The only one who matched Thomas for professionalism was Arizona Al, who turned up early, with just his acoustic guitar. He was told he’d only have time for two numbers, and he was happy with that.

Necrophilia appeared, a large keyboard under his arm and began setting up while Arizona played. The sounds he produced made everyone listening think that the mics were set too high and were feeding back, but Thomas nodded his head and understood that this was part of the act. Thomas also seemed to be the only one who appreciated it, as well.

Perry Coma swaggered in, acting as if they owned the place and, being the local band, they kind of did.

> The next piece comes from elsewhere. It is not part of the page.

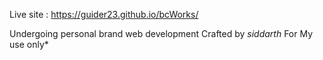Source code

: Live site : https://guider23.github.io/bcWorks/


Undergoing personal brand web development
Crafted by *siddarth*
For My use only*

Boris listened to them for a while, checking out the guitarist, but soon walked away, seeing no competition there.

He conferred with Andrei and Sascha then asked Daniel if he could do an extended solo in one of the songs, but Daniel wasn’t too happy, and said that they can’t start messing around with the songs now. Boris knew that Daniel just didn’t want anyone else getting any attention, and was not going to be told how and when to play.

Both complained to Chris,

“Fucking hell,” he moaned to Richard, “all I get are problems. Not one fucking thank you for getting the gig, for bringing in people, making sure they get paid, go on last . . . Veronica ! Bella !”

Veronica and a friend walked in, nervously looking around. She saw Chris and walked over, taking a kiss on the cheek. She introduced Carla, and Richard ordered drinks. Suddenly the evening took an almighty upswing.

The concert began with Arizona Al, who commanded the stage, made two or three thumps on the floor for a time beat and launched into Johnny Cash’s ‘Ring Of Fire’. He had the crowd from the first strum. He followed it by an original number, but the good feeling initiated kept up. As he walked off, he was patted and cheered, and there were unanimous calls for an encore.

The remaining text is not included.